Data for analysis:
..............................

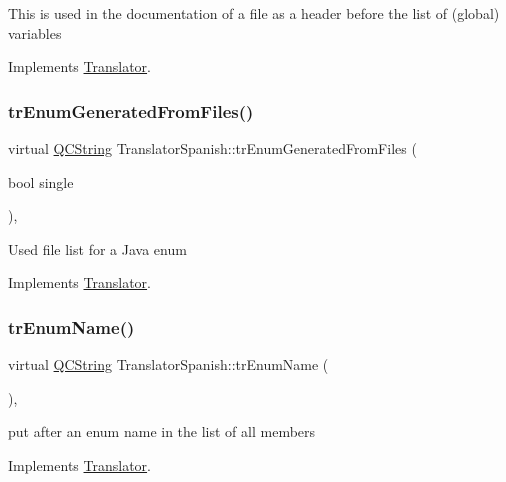 This is used in the documentation of a file as a header before the list of (global) variables 

Implements \mbox{\hyperlink{class_translator}{Translator}}.

\mbox{\label{class_translator_spanish_a9258a8e6f7b26b3b5e37103b497647a8}} 
\subsubsection{\texorpdfstring{trEnumGeneratedFromFiles()}{trEnumGeneratedFromFiles()}}
{\footnotesize\ttfamily virtual \mbox{\hyperlink{class_q_c_string}{Q\+C\+String}} Translator\+Spanish\+::tr\+Enum\+Generated\+From\+Files (\begin{DoxyParamCaption}\item[{bool}]{single }\end{DoxyParamCaption})\hspace{0.3cm}{\ttfamily [inline]}, {\ttfamily [virtual]}}

Used file list for a Java enum 

Implements \mbox{\hyperlink{class_translator}{Translator}}.

\mbox{\label{class_translator_spanish_a006c151159432084521bb52d4027d94e}} 
\subsubsection{\texorpdfstring{trEnumName()}{trEnumName()}}
{\footnotesize\ttfamily virtual \mbox{\hyperlink{class_q_c_string}{Q\+C\+String}} Translator\+Spanish\+::tr\+Enum\+Name (\begin{DoxyParamCaption}{ }\end{DoxyParamCaption})\hspace{0.3cm}{\ttfamily [inline]}, {\ttfamily [virtual]}}

put after an enum name in the list of all members 

Implements \mbox{\hyperlink{class_translator}{Translator}}.

\mbox{\label{class_translator_spanish_abceba785e11146b9a7f304b4f92d2e9d}} 
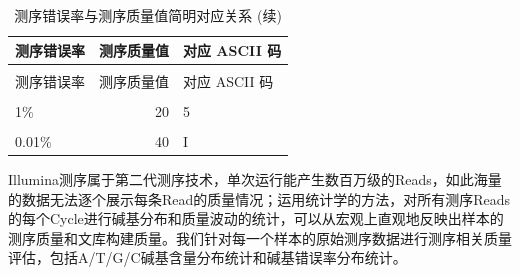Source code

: \documentclass[
  a4paper,
  titlepage]{article}
\begin{document}
\begin{longtable}[t]{lrl}
\caption{\label{tab:err-details}测序错误率与测序质量值简明对应关系}\\
\toprule
测序错误率 & 测序质量值 & 对应 ASCII 码\\
\midrule
\endfirsthead
\caption[]{\label{tab:err-details}测序错误率与测序质量值简明对应关系 (续)}\\
\toprule
测序错误率 & 测序质量值 & 对应 ASCII 码\\
\midrule
\endhead
\hline
\endfoot
\bottomrule
\endlastfoot
\cellcolor{gray!6}{5\%} & \cellcolor{gray!6}{13} & \cellcolor{gray!6}{.}\\
 
1\% & 20 & 5\\
 
\cellcolor{gray!6}{0.1\%} & \cellcolor{gray!6}{30} & \cellcolor{gray!6}{?}\\
 
0.01\% & 40 & I\\*
\end{longtable}

Illumina测序属于第二代测序技术，单次运行能产生数百万级的Reads，如此海量的数据无法逐个展示每条Read的质量情况；运用统计学的方法，对所有测序Reads的每个Cycle进行碱基分布和质量波动的统计，可以从宏观上直观地反映出样本的测序质量和文库构建质量。我们针对每一个样本的原始测序数据进行测序相关质量评估，包括A/T/G/C碱基含量分布统计和碱基错误率分布统计。
\end{document}
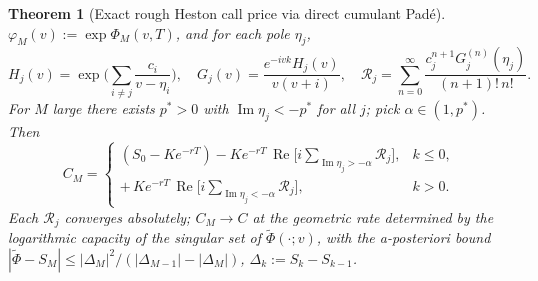 \documentclass{article}
\newtheorem{theorem}{Theorem}
\newcommand{\Real}{\operatorname{Re}}
\newcommand{\Imag}{\operatorname{Im}}
\begin{document}
\begin{theorem}[Exact rough Heston call price via direct cumulant Pad\'{e}]
\[\]
$\varphi_M(v):=\exp\Phi_M(v,T)$, and for each pole $\eta_j$,
\[
H_j(v)=\exp\!\Big(\sum_{i\ne j}\frac{c_i}{v-\eta_i}\Big),\quad
G_j(v)=\frac{e^{-ivk}H_j(v)}{v(v+i)},\quad
\mathcal{R}_j=\sum_{n=0}^\infty\frac{c_j^{n+1}G_j^{(n)}(\eta_j)}{(n+1)!\,n!}.
\]
For $M$ large there exists $p^\ast>0$ with $\Imag\eta_j<-p^\ast$ for
all $j$; pick $\alpha\in(1,p^\ast)$. Then
\begin{equation}\label{eq:price}
\boxed{\;
C_M=\begin{cases}
(S_0-Ke^{-rT})-Ke^{-rT}\,\Real\!\Big[i\!\!\!\sum_{\Imag\eta_j>-\alpha}\!\!\!\mathcal{R}_j\Big],&k\le 0,\\[1.3ex]
+\,Ke^{-rT}\,\Real\!\Big[i\!\!\!\sum_{\Imag\eta_j<-\alpha}\!\!\!\mathcal{R}_j\Big],&k>0.
\end{cases}
\;}
\end{equation}
Each $\mathcal{R}_j$ converges absolutely; $C_M\to C$ at the geometric
rate determined by the logarithmic capacity of the singular set of
$\widetilde\Phi(\cdot;v)$, with the a-posteriori bound
$|\widetilde\Phi-S_M|\le|\Delta_M|^2/(|\Delta_{M-1}|-|\Delta_M|)$,
$\Delta_k:=S_k-S_{k-1}$.
\end{theorem}
\end{document}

..............................

For this exercise, copy every line of the data that holds "cellcolor".

\cellcolor{gray!6}{5\%} & \cellcolor{gray!6}{13} & \cellcolor{gray!6}{.}\\
\cellcolor{gray!6}{0.1\%} & \cellcolor{gray!6}{30} & \cellcolor{gray!6}{?}\\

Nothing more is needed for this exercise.